= What is needed =
The line containing "requests for it." marks the end: write out exactly every line from the first line of the data below through that line, and only those.
(Data to examine begins)
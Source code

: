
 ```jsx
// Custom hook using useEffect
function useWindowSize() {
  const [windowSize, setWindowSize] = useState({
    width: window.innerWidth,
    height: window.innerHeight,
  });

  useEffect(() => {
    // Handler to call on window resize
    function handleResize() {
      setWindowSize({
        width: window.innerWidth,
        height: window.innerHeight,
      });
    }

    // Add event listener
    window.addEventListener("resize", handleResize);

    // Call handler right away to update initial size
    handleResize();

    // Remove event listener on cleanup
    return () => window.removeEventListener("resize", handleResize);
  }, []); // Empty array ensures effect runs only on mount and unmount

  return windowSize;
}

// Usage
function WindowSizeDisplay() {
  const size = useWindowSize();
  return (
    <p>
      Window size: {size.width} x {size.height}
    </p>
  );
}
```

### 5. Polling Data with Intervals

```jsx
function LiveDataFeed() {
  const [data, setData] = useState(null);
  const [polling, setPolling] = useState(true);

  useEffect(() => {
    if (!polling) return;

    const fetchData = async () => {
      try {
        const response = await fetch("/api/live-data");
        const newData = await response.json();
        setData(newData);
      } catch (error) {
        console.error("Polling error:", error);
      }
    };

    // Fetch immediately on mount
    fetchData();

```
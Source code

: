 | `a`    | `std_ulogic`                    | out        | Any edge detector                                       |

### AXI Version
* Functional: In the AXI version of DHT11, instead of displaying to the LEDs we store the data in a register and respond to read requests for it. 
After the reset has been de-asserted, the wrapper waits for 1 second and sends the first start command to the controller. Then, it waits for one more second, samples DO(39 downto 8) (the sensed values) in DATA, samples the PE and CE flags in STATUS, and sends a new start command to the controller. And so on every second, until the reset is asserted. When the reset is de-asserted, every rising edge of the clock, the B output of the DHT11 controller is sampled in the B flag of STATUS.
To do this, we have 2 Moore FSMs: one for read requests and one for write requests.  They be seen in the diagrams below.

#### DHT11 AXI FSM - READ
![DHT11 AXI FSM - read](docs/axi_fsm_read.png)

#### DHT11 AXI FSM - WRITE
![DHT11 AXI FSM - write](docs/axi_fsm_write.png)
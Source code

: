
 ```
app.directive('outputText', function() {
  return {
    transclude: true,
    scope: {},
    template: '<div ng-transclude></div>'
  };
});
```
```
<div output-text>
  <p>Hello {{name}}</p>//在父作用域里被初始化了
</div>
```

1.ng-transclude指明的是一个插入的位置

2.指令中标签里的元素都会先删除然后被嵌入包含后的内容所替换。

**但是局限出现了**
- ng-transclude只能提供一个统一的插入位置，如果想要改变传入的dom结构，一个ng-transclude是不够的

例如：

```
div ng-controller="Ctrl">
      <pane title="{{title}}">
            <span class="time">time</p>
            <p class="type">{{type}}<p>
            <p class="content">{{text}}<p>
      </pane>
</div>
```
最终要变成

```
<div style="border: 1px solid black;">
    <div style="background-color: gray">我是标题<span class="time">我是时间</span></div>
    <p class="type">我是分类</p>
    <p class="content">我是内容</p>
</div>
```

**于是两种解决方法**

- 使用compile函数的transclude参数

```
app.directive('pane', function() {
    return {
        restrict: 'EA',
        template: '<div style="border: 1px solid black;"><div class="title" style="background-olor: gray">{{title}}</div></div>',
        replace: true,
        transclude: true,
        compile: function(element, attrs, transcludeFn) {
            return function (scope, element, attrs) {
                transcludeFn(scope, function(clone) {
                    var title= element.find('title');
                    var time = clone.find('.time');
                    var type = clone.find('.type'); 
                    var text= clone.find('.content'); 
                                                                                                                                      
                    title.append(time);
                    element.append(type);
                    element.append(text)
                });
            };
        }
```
(Data to examine ends)
= The completed task =
Source code

:
 ```jsx
// Custom hook using useEffect
function useWindowSize() {
  const [windowSize, setWindowSize] = useState({
    width: window.innerWidth,
    height: window.innerHeight,
  });

  useEffect(() => {
    // Handler to call on window resize
    function handleResize() {
      setWindowSize({
        width: window.innerWidth,
        height: window.innerHeight,
      });
    }

    // Add event listener
    window.addEventListener("resize", handleResize);

    // Call handler right away to update initial size
    handleResize();

    // Remove event listener on cleanup
    return () => window.removeEventListener("resize", handleResize);
  }, []); // Empty array ensures effect runs only on mount and unmount

  return windowSize;
}

// Usage
function WindowSizeDisplay() {
  const size = useWindowSize();
  return (
    <p>
      Window size: {size.width} x {size.height}
    </p>
  );
}
```

### 5. Polling Data with Intervals

```jsx
function LiveDataFeed() {
  const [data, setData] = useState(null);
  const [polling, setPolling] = useState(true);

  useEffect(() => {
    if (!polling) return;

    const fetchData = async () => {
      try {
        const response = await fetch("/api/live-data");
        const newData = await response.json();
        setData(newData);
      } catch (error) {
        console.error("Polling error:", error);
      }
    };

    // Fetch immediately on mount
    fetchData();

```
Source code

: | `a`    | `std_ulogic`                    | out        | Any edge detector                                       |

### AXI Version
* Functional: In the AXI version of DHT11, instead of displaying to the LEDs we store the data in a register and respond to read requests for it. 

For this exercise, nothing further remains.